Japan’s financial regulator is mulling the creation of a regulatory framework for companies raising funds through initial coin offerings, a report indicates.

According to Sankei Shimbun, the Financial Service Agency is considering the revision of relevant laws and regulations in an effort to regulate ICOs in Japan, amid the growing popularity of token sale activities within the territory.

The report indicates that Japan currently has no clear regulations covering ICOs specifically, while the existing bitcoin payment law that went into effect last April is not sufficient to define the legal status of some ICO activities.

“There is an increasing demand for amendment of the law, and the FSA is planning to consider suspension of inappropriate ICOs,” the report reads.

The FSA has already started monitoring ICOs that target Japanese investors and are deemed suspicious by the agency.

As reported, the FSA has issued multiple warnings to a Macau-based cryptocurrency firm that solicits interests from residents in Japan and published a formal statement on its website to order a halt to the firm’s operation in the country.

The move towards a potential regulation is also a follow-up to the FSA’s statement in October last year, in which the agency stressed several risk factors of token sales activities with a fund-raising purpose.
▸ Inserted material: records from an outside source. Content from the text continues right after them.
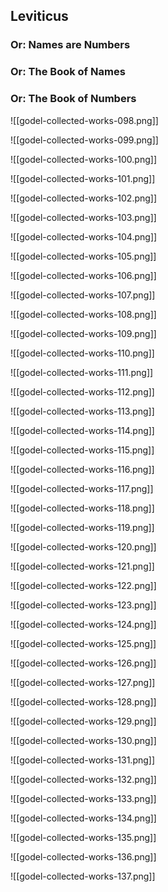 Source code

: ## Leviticus
### Or: Names are Numbers
### Or: The Book of Names
### Or: The Book of Numbers


![[godel-collected-works-098.png]]


![[godel-collected-works-099.png]]


![[godel-collected-works-100.png]]


![[godel-collected-works-101.png]]


![[godel-collected-works-102.png]]


![[godel-collected-works-103.png]]


![[godel-collected-works-104.png]]


![[godel-collected-works-105.png]]


![[godel-collected-works-106.png]]


![[godel-collected-works-107.png]]


![[godel-collected-works-108.png]]


![[godel-collected-works-109.png]]


![[godel-collected-works-110.png]]


![[godel-collected-works-111.png]]


![[godel-collected-works-112.png]]


![[godel-collected-works-113.png]]


![[godel-collected-works-114.png]]


![[godel-collected-works-115.png]]


![[godel-collected-works-116.png]]


![[godel-collected-works-117.png]]


![[godel-collected-works-118.png]]


![[godel-collected-works-119.png]]


![[godel-collected-works-120.png]]


![[godel-collected-works-121.png]]


![[godel-collected-works-122.png]]


![[godel-collected-works-123.png]]


![[godel-collected-works-124.png]]


![[godel-collected-works-125.png]]


![[godel-collected-works-126.png]]


![[godel-collected-works-127.png]]


![[godel-collected-works-128.png]]


![[godel-collected-works-129.png]]


![[godel-collected-works-130.png]]


![[godel-collected-works-131.png]]


![[godel-collected-works-132.png]]


![[godel-collected-works-133.png]]


![[godel-collected-works-134.png]]


![[godel-collected-works-135.png]]


![[godel-collected-works-136.png]]


![[godel-collected-works-137.png]] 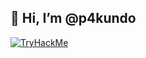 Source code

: <h2 align="left">👋 Hi, I’m @p4kundo</h2>

[![TryHackMe](https://img.shields.io/static/v1?message=tryhackme&logo=tryhackme&label=&color=0077B5&logoColor=white&labelColor=&style=for-the-badge)](https://www.tryhackme.com/p/p4kundo)

<!--- 👋 Hi, I’m @p4kundo
- 👀 I’m interested in ...
- 🌱 I’m currently learning ...
- 💞️ I’m looking to collaborate on ...
- 📫 How to reach me ...
- 😄 Pronouns: ...
- ⚡ Fun fact: ...
--->
<!---
p4kundo/p4kundo is a ✨ special ✨ repository because its `README.md` (this file) appears on your GitHub profile.
You can click the Preview link to take a look at your changes.
--->
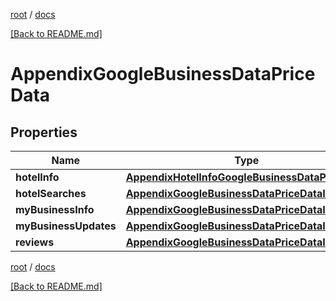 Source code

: [root](./../ "root") / [docs](./ "docs")

[[Back to README.md]](./../README.md "[Back to README.md]")

# AppendixGoogleBusinessDataPriceData

## Properties

| Name | Type | Description | Notes |
|------------ | ------------- | ------------- | -------------|
|**hotelInfo** | [**AppendixHotelInfoGoogleBusinessDataPriceData**](AppendixHotelInfoGoogleBusinessDataPriceData.md) |  |  [optional] |
|**hotelSearches** | [**AppendixGoogleBusinessDataPriceDataInfo**](AppendixGoogleBusinessDataPriceDataInfo.md) |  |  [optional] |
|**myBusinessInfo** | [**AppendixGoogleBusinessDataPriceDataInfo**](AppendixGoogleBusinessDataPriceDataInfo.md) |  |  [optional] |
|**myBusinessUpdates** | [**AppendixGoogleBusinessDataPriceDataInfo**](AppendixGoogleBusinessDataPriceDataInfo.md) |  |  [optional] |
|**reviews** | [**AppendixGoogleBusinessDataPriceDataInfo**](AppendixGoogleBusinessDataPriceDataInfo.md) |  |  [optional] |

[root](./../ "root") / [docs](./ "docs")

[[Back to README.md]](./../README.md "[Back to README.md]") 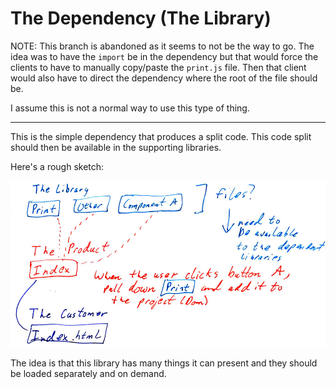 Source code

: # The Dependency (The Library)

NOTE: This branch is abandoned as it seems to not be the way to go.  The idea was to have the `import` be in the dependency but that would force the clients to have to manually copy/paste the `print.js` file.  Then that client would also have to direct the dependency where the root of the file should be.

I assume this is not a normal way to use this type of thing.

--------

This is the simple dependency that produces a split code.  This code split should then be available in the supporting libraries.

Here's a rough sketch:

![Sketch](Sketch.jpg)

The idea is that this library has many things it can present and they should be loaded separately and on demand.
Other nations have recently moved to more clearly define ICO tokens, both to protect investors and to bring clarity to the industry.

Just four days ago, Austria announced plans to draw up ICO and cryptocurrency regulations, using existing rules for the trading of gold and derivatives as a model.

And on Feb. 22, Germany’s financial markets regulator issued new guidance on how it will classify ICO tokens, including those it will consider securities.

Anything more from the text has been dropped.